TASK DETAILS:
Lines that include "HLEN" make up the answer; copy all of them from the data below.
○ ○ ○
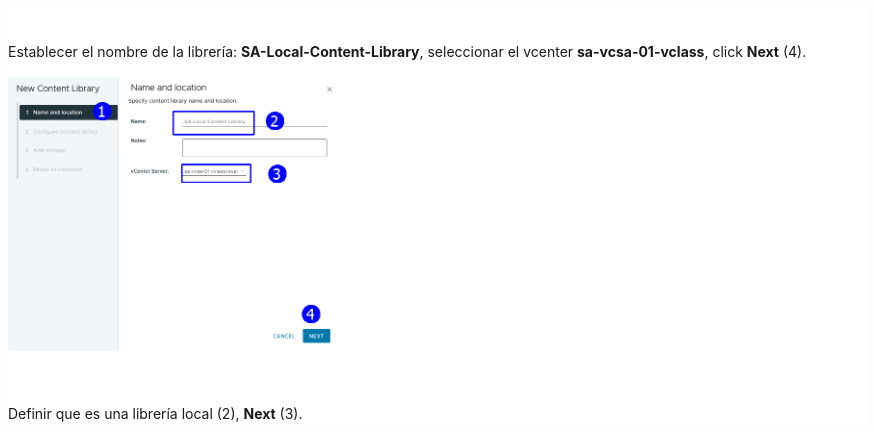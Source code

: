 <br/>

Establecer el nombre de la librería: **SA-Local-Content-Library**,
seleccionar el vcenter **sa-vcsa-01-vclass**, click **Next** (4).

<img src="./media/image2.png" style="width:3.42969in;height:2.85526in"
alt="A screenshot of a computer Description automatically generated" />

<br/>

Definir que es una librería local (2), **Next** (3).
○ ○ ○
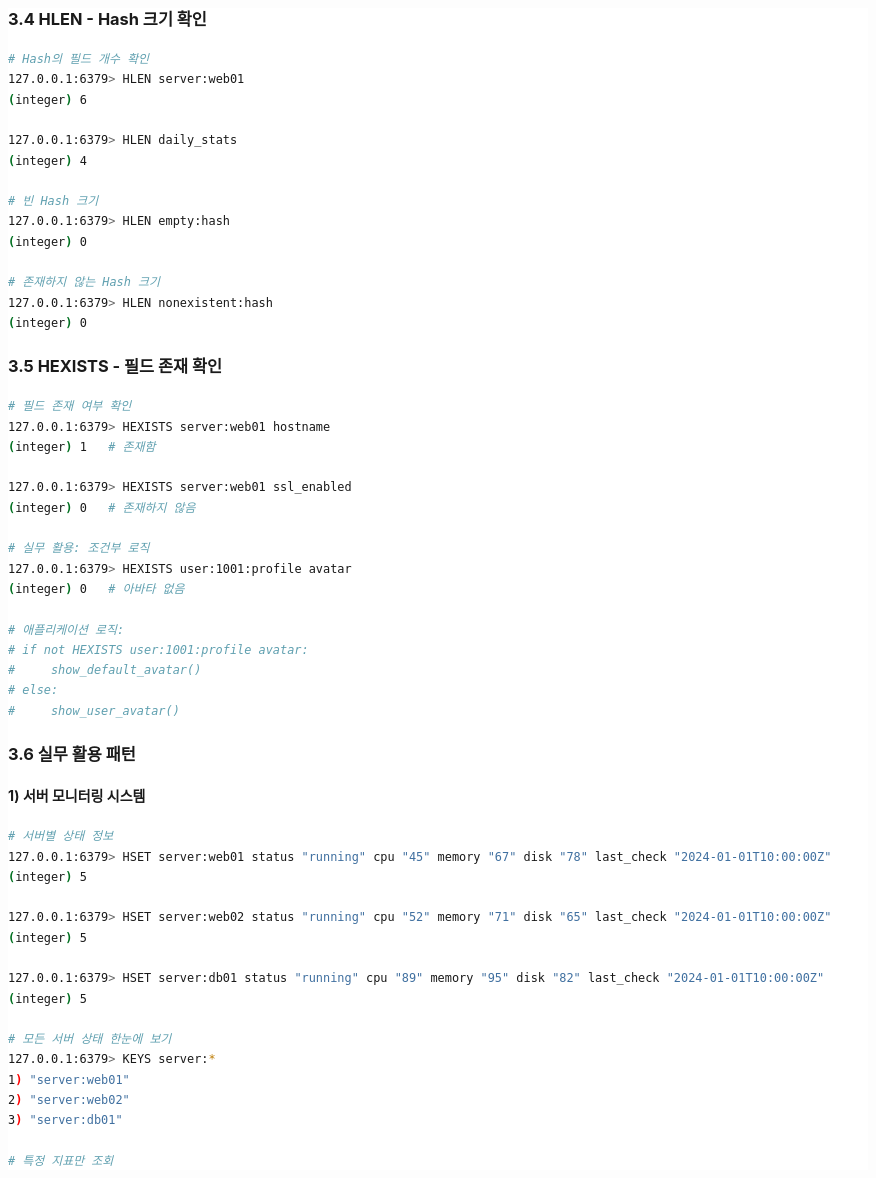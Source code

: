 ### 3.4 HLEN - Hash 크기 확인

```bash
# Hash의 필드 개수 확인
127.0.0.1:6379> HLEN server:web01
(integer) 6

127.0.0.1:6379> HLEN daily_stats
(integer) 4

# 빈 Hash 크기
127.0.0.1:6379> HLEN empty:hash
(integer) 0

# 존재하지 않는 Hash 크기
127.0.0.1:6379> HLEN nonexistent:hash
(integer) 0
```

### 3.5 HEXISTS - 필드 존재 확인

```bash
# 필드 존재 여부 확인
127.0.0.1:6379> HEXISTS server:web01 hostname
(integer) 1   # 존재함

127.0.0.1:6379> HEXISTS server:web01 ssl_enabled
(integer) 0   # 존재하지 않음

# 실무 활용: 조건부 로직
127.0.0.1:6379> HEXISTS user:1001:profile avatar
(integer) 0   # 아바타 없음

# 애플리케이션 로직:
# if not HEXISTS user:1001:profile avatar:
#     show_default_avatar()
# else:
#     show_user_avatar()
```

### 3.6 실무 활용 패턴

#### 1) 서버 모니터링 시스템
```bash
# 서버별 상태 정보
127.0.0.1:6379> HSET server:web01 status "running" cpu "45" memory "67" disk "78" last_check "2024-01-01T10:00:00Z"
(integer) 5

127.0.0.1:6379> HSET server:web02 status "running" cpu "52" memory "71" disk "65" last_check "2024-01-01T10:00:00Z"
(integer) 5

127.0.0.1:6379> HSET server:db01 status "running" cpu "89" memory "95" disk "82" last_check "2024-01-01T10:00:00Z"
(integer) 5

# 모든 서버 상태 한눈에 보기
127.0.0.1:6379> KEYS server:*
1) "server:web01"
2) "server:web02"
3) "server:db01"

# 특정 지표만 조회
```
○ ○ ○
EXERCISE ANSWER:
: ### 3.4 HLEN - Hash 크기 확인
127.0.0.1:6379> HLEN server:web01
127.0.0.1:6379> HLEN daily_stats
127.0.0.1:6379> HLEN empty:hash
127.0.0.1:6379> HLEN nonexistent:hash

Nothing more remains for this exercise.